PROVIDED RECORDS below:

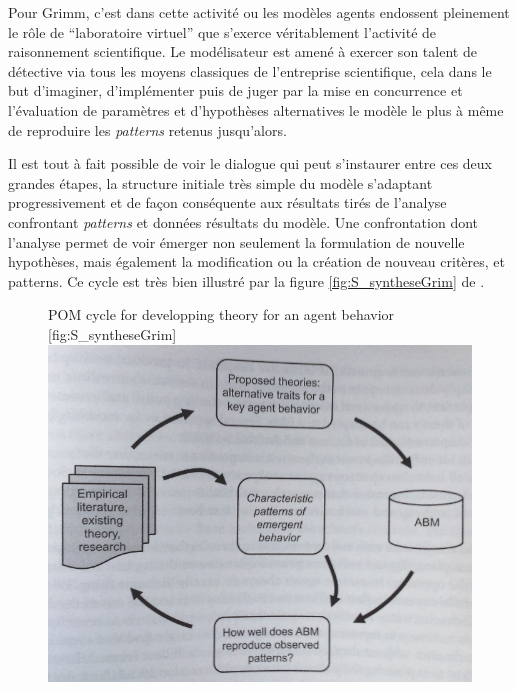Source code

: Pour Grimm, c'est dans cette activité ou les modèles agents endossent pleinement le rôle de \enquote{laboratoire virtuel} que s'exerce véritablement l'activité de raisonnement scientifique. Le modélisateur est amené à exercer son talent de détective via tous les moyens classiques de l'entreprise scientifique, cela dans le but d'imaginer, d'implémenter puis de juger par la mise en concurrence et l'évaluation de paramètres et d'hypothèses alternatives le modèle le plus à même de reproduire les \textit{patterns} retenus jusqu'alors. 

Il est tout à fait possible de voir le dialogue qui peut s'instaurer entre ces deux grandes étapes, la structure initiale très simple du modèle s'adaptant progressivement et de façon conséquente aux résultats tirés de l'analyse confrontant \textit{patterns} et données résultats du modèle. Une confrontation dont l'analyse permet de voir émerger non seulement la formulation de nouvelle hypothèses, mais également la modification ou la création de nouveau critères, et patterns. Ce cycle est très bien illustré par la figure \ref{fig:S_syntheseGrim} de \textcite{Railsback2012}.

\begin{figure}[h]
\begin{sidecaption}{ POM cycle for developping theory for an agent behavior \autocite[245]{Railsback2012}}[fig:S_syntheseGrim]
  \centering
 \includegraphics[width=.9\linewidth]{cyclePOMcomportement.png}
  \end{sidecaption}
\end{figure}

End of PROVIDED RECORDS.

* **EXERCISE DESCRIPTION**
All of the material above goes into the copy exactly as is; the pictures do not.

* **RESULT FOR THIS TASK**
Source code

: Pour Grimm, c'est dans cette activité ou les modèles agents endossent pleinement le rôle de \enquote{laboratoire virtuel} que s'exerce véritablement l'activité de raisonnement scientifique. Le modélisateur est amené à exercer son talent de détective via tous les moyens classiques de l'entreprise scientifique, cela dans le but d'imaginer, d'implémenter puis de juger par la mise en concurrence et l'évaluation de paramètres et d'hypothèses alternatives le modèle le plus à même de reproduire les \textit{patterns} retenus jusqu'alors. 

Il est tout à fait possible de voir le dialogue qui peut s'instaurer entre ces deux grandes étapes, la structure initiale très simple du modèle s'adaptant progressivement et de façon conséquente aux résultats tirés de l'analyse confrontant \textit{patterns} et données résultats du modèle. Une confrontation dont l'analyse permet de voir émerger non seulement la formulation de nouvelle hypothèses, mais également la modification ou la création de nouveau critères, et patterns. Ce cycle est très bien illustré par la figure \ref{fig:S_syntheseGrim} de \textcite{Railsback2012}.

\begin{figure}[h]
\begin{sidecaption}{ POM cycle for developping theory for an agent behavior \autocite[245]{Railsback2012}}[fig:S_syntheseGrim]
  \centering
 \includegraphics[width=.9\linewidth]{cyclePOMcomportement.png}
  \end{sidecaption}
\end{figure}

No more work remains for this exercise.